A story by SOFIE KITTS. 

Four girls sat on the berry heath in a circle, plaiting their long hair with daisies and singing songs their fathers taught them. These were the songs the sailors hummed and roared as they roamed the coast. The girls didn’t think about the blood that washed in, sloshing about the inlets of Miðvágur’s beaches. In August after the hunt was done and the children had flitted about the rocks, searching for pretty shells, the thick gore that stuck to the bottoms of their sandals took bleach to scrub out.
‘This is for the best,’ the tallest of the girls spoke softly, turning the knife over in her dainty hands. Its hilt was bone, gilded into a tangle of vines and wildflowers.
‘This is for the best,’ the rest echoed.
Thick lines were cut across the wrists, horizontally like they’d read about, and no noise was made. The knife was passed on. The cuts were made again. And again.
They all lay back, their heads knocking against each other and hair intertwining into one blonde, lion’s mane. They watched the clouds floating above.
‘They are whales,’ one said.
‘Pilot whales are black.’
‘They turn white when their spirits rise to the sky,’ one said, her eyelids drooping, half closed. She said the lie easily, and they all nodded, wanting to believe.

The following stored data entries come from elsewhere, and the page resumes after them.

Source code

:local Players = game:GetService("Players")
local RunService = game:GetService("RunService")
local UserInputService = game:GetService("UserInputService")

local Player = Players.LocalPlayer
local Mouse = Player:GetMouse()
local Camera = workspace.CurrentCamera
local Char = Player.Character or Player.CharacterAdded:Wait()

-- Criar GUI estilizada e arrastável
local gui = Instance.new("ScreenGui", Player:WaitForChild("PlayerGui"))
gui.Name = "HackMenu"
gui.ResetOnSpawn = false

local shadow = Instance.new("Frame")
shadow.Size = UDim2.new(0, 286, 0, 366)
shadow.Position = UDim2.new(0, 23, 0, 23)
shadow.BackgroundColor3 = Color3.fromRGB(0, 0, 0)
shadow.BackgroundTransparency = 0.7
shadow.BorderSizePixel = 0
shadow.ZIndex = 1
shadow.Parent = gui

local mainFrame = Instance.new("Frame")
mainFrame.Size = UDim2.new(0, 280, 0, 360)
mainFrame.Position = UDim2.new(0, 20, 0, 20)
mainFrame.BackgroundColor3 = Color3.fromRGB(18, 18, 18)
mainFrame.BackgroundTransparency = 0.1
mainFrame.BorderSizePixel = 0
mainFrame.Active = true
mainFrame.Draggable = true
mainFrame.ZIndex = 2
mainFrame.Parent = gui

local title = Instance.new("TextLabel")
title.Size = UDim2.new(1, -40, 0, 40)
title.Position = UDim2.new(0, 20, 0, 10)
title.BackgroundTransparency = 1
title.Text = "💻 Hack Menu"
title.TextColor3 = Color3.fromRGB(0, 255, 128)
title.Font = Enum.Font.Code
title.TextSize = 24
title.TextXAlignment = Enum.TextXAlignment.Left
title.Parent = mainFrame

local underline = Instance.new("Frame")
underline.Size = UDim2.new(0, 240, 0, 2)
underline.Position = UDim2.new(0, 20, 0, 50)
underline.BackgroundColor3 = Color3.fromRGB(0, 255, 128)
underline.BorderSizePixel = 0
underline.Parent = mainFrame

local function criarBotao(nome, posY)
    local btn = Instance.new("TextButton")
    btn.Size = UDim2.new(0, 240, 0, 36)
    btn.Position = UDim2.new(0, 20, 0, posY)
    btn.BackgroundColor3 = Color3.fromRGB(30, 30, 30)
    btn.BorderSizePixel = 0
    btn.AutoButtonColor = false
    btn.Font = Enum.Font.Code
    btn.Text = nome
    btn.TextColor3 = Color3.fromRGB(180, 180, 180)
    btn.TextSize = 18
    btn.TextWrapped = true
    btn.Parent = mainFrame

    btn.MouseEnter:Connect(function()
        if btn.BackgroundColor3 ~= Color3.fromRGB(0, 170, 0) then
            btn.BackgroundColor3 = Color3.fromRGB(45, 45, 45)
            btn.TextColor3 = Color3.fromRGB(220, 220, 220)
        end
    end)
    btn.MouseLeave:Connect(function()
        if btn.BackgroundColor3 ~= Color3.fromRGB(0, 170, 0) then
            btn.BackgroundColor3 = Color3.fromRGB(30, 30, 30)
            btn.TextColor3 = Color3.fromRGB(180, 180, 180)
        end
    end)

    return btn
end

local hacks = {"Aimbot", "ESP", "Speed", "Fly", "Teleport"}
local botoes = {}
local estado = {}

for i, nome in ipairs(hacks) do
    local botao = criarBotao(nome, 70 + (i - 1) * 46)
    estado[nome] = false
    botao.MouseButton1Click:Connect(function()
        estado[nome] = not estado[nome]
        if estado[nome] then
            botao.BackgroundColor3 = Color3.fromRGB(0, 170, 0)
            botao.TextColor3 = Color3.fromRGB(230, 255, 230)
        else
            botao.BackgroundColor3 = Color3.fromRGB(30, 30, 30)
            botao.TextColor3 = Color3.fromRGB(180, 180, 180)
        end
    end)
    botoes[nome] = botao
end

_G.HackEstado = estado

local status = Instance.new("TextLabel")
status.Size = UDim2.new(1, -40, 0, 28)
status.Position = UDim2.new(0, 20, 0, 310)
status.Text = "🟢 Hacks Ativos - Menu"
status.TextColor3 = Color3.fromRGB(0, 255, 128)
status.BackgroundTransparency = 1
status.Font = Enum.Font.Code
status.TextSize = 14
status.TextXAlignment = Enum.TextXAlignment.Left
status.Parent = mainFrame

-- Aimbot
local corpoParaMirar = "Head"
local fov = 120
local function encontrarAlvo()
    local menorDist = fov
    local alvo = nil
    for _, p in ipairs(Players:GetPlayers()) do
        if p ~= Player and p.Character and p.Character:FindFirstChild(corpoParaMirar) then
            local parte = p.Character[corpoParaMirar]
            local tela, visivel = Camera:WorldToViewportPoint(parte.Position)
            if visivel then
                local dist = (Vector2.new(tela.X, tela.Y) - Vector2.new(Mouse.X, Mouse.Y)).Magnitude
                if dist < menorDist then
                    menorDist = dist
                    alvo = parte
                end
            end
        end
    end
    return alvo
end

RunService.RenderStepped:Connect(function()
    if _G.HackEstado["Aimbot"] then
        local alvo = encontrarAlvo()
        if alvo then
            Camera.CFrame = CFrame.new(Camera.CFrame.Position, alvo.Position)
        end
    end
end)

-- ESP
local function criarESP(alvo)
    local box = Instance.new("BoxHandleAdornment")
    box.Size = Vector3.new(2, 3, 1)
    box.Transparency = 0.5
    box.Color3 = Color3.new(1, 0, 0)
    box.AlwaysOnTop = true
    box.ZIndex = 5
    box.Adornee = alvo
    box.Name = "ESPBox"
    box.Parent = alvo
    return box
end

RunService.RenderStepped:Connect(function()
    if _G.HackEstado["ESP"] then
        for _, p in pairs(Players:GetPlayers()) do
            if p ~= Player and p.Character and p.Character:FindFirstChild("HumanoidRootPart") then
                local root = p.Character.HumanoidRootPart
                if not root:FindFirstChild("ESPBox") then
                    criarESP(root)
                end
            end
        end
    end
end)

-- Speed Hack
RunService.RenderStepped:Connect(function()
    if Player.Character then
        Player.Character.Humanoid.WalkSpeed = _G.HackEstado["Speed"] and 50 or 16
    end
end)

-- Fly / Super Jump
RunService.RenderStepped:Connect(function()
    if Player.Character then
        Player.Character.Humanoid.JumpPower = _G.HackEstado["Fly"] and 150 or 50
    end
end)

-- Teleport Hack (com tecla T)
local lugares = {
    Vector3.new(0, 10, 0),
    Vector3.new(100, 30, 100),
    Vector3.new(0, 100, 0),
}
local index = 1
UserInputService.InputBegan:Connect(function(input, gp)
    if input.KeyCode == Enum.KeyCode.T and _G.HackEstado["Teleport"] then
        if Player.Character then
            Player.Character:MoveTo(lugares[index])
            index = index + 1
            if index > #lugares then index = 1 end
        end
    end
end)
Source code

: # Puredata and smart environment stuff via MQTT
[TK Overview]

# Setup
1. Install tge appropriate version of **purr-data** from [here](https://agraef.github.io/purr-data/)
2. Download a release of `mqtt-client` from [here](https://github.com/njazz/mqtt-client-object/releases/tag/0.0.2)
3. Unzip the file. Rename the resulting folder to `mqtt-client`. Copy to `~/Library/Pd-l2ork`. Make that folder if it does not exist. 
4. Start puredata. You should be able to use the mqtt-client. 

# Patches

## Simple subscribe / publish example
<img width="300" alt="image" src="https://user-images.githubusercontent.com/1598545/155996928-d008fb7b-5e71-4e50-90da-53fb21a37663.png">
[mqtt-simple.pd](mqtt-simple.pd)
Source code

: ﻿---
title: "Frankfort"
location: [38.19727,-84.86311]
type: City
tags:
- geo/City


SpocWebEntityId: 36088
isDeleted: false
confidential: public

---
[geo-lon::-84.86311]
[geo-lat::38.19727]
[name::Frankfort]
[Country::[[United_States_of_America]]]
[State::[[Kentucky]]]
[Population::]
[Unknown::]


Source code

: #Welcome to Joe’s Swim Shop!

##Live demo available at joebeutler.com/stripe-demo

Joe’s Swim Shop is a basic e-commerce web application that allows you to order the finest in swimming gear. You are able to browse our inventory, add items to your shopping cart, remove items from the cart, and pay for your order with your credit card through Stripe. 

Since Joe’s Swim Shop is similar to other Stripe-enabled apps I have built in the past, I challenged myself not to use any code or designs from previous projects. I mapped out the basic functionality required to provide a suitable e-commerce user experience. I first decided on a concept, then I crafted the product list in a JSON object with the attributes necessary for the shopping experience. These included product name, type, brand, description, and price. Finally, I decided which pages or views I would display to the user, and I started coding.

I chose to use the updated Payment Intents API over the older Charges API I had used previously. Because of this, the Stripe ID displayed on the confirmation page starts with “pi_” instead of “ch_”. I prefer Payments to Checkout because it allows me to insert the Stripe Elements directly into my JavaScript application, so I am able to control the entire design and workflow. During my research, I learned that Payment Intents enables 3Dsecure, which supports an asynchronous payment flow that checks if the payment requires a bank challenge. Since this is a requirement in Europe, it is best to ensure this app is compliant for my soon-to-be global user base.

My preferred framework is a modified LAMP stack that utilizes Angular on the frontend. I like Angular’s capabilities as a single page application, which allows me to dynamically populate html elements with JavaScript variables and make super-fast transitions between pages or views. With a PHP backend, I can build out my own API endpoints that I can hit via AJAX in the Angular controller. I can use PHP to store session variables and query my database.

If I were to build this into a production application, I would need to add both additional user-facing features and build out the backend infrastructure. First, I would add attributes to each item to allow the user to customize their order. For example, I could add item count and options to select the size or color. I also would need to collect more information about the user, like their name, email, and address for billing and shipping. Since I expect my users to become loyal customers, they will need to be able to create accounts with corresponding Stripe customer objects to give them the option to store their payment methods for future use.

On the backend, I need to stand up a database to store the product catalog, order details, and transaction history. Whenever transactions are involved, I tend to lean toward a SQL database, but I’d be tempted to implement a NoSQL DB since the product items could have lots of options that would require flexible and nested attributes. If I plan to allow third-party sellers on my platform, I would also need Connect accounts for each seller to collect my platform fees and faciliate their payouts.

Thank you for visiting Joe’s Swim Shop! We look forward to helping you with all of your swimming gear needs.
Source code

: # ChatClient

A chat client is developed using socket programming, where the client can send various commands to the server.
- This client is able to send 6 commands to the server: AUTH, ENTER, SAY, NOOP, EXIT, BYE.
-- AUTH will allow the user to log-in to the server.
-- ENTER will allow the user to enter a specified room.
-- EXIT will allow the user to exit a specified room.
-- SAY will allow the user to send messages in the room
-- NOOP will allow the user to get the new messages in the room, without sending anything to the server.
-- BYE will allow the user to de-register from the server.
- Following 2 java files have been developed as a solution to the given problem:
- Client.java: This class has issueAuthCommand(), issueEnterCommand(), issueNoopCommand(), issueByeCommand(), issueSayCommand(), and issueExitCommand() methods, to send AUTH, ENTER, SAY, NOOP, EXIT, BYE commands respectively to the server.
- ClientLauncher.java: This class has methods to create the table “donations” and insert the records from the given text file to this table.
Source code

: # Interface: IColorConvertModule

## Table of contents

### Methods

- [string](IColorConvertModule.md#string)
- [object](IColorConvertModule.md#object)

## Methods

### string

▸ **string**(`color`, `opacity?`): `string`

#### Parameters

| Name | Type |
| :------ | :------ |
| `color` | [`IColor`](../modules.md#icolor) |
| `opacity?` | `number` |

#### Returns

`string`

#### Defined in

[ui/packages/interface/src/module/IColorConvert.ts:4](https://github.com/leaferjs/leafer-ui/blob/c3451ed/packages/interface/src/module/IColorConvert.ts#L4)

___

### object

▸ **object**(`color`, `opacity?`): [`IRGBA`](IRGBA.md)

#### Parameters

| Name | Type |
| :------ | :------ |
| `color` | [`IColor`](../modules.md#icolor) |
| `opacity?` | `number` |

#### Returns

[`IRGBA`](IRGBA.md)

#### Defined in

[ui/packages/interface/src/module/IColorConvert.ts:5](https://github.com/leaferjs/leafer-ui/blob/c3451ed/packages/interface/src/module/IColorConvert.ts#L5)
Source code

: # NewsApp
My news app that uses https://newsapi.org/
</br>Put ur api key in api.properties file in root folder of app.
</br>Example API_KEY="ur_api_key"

‘We will join them,’ the tallest, bravest girl whispered, ‘we will protect earth. It is easier when you’re in the sky, you can see everything. You’re so high up. This is for the best.’
‘This is for the best.’
Blood, red as the berries that grew in the brambles around them, gushed into the short grass. They heard the shouts of their fathers, who still stank of fish.
They rose. They saw everything.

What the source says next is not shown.